Sebelumnya dikatakan Pj. Wali Kota, bahwa Kota Tebing Tinggi terpilih sebagai Kota Terbaik ke-2 dari 74 Kota yang terdaftar dalam program “Integrated Sustainability Indonesia Movement (I-SIM) For Cities Tahun 2022” yang diberikan oleh PT. Surveyor Indonesia, APEKSI dan Kementerian PPN/Bappenas Sekretariat Nasional SDGs, pada bulan Desember tahun 2022 lalu.
“Semoga rapat ini nanti akan membuahkan hasil dan dengan mengucapkan Bismillahirrahmanirrahim, Rapat Koordinasi Tujuan Pembangunan Berkelanjutan/ SDGs (Sustainable Development Goals) Kota Tebing Tinggi, secara resmi kami buka,” demikian ujar Pj. Wali Kota.

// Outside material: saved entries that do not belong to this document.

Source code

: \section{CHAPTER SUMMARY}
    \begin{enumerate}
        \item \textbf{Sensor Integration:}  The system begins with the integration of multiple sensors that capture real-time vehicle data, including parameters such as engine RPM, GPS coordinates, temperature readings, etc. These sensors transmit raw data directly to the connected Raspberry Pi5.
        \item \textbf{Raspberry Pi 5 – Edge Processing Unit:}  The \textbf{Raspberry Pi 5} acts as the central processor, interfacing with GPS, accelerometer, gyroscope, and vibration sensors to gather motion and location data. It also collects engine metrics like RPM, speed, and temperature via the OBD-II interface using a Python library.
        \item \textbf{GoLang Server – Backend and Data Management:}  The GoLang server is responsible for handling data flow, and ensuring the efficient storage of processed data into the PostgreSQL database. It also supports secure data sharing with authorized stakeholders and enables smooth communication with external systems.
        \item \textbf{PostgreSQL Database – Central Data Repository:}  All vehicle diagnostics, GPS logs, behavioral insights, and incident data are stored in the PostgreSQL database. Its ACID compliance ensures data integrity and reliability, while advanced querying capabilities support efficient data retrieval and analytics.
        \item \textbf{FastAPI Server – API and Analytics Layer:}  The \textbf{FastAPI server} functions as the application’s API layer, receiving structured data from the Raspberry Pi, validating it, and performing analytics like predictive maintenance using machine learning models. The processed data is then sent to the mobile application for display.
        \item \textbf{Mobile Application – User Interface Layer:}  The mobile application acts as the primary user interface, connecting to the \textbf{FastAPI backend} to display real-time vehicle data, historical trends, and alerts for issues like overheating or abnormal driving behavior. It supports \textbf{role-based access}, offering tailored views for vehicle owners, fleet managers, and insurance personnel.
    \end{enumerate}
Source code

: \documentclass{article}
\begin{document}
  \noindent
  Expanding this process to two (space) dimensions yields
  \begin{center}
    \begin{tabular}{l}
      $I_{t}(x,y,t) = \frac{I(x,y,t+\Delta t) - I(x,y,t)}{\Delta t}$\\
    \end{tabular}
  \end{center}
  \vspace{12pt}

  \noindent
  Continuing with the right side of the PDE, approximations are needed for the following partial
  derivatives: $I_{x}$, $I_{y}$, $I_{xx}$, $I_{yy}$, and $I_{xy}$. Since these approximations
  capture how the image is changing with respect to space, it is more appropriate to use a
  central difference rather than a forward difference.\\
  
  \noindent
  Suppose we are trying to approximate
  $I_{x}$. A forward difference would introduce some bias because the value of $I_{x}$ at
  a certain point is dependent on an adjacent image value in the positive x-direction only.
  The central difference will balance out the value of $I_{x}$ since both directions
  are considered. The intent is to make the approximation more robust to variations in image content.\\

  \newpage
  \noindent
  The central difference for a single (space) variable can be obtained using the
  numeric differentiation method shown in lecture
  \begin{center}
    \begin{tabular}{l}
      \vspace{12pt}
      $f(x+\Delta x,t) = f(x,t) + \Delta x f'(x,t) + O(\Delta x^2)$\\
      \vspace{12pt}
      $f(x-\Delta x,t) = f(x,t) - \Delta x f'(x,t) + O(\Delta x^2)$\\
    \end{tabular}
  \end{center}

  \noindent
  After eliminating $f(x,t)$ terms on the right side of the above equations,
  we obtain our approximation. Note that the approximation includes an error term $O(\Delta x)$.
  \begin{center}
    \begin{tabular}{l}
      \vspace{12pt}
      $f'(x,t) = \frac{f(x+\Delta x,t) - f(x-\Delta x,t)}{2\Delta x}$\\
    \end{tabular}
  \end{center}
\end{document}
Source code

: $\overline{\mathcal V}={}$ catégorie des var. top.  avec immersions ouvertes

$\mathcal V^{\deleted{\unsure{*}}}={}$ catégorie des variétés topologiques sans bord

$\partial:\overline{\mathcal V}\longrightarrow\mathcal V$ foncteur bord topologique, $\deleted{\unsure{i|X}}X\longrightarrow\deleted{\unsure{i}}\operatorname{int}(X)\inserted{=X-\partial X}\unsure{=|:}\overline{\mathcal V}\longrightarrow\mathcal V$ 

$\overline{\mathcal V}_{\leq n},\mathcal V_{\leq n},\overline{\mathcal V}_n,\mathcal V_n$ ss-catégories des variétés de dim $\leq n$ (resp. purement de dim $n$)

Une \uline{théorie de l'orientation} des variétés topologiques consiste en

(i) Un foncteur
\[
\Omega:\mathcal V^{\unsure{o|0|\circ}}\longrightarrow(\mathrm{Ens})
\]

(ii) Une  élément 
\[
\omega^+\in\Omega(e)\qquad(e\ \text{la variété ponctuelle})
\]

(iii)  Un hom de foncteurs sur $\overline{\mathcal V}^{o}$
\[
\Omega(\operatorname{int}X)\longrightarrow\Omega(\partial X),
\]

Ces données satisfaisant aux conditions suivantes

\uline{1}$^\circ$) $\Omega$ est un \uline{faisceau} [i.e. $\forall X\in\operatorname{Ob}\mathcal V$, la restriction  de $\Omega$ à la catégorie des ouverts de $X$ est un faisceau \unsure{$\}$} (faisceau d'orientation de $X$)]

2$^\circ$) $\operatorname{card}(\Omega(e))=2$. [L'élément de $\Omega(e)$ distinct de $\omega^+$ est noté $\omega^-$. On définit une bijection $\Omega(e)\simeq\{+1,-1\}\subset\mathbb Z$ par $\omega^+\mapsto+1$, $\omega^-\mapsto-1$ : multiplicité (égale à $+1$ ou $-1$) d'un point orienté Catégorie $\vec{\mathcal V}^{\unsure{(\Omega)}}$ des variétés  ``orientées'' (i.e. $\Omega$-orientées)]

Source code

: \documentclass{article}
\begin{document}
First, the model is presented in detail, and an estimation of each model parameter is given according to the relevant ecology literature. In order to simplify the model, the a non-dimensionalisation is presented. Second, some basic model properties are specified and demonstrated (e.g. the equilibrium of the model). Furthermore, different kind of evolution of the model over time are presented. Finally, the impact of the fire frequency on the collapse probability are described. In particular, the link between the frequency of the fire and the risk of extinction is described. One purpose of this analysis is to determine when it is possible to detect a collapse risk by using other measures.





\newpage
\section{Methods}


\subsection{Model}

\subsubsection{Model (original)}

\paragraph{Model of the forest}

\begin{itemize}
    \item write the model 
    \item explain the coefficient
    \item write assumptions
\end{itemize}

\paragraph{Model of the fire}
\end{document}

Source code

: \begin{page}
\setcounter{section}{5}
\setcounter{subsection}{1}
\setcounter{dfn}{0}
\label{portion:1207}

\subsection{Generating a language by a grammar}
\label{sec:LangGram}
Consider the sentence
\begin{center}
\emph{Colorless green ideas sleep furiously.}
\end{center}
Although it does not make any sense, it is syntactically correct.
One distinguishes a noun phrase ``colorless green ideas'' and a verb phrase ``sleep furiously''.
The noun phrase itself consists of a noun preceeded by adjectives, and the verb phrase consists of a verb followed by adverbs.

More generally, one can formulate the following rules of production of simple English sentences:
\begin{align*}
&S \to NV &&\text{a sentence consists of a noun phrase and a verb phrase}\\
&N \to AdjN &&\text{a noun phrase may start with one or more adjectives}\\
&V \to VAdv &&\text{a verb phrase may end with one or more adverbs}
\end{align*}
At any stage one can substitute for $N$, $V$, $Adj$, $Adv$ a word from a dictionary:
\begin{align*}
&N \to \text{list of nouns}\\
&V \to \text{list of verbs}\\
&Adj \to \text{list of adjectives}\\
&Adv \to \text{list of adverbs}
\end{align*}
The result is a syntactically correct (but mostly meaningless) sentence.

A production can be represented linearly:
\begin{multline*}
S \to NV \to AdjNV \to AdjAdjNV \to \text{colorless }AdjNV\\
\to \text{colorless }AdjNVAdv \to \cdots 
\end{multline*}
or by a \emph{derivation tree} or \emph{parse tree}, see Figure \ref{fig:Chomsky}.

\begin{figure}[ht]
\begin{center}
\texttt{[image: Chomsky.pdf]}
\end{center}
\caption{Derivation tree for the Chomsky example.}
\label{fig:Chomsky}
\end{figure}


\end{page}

Ketua Dekranasda (Dewan Kerajinan Nasional) Kota Tebing Tinggi Ny. Herliaminda Dimiyathi, SH., M.Kn. mengungkapkan bahwa Kota Tebing Tinggi hanya memiliki sedikit potensi untuk perekonomian. Namun hal tersebut, seperti diungkapkan Ketua Dekranasda, tidak menyurutkan upaya untuk menggali potensi yang bisa dikembangkan.
” Kita memiliki berbagai macam produk UMKM, baik dari segi kain songket, tenun kemudian eco print batik dan dari segi makanan yang begitu banyak bervariasi. Bagaimana kita memajukan UMKM di Kota Tebing Tinggi. Kita harus mampu bersaing di pasar nasional maupun internasional dengan SDM yang bisa kita tingkatkan,” pungkasnya.
Sebelumnya Kadis P3APM Dra. Sri Wahyuni, M.Si. dalam laporan pelaksana kegiatannya menyampaikan bahwa kegiatan ini dihadiri kepala OPD dan pelaku usaha UMKM kurang lebih 30 orang dan narasumber dari PTPN 3 dan PTPN 4.
Turut hadir dalam acara tersebut, Kepala Bappeda Erwin Suheri Damanik, S.Sos., M.SP., Kadis Ketapang dan Pertanian Marimbun Marpaung, SP., M.Si., perwakilan PTPN 3 Aris Munandar, perwakilan PTPN 4 Rafinaldy Putra Lubis dan tamu undangan perwakilan dari pelaku UMKM di Kota Tebing Tinggi. (Dipa).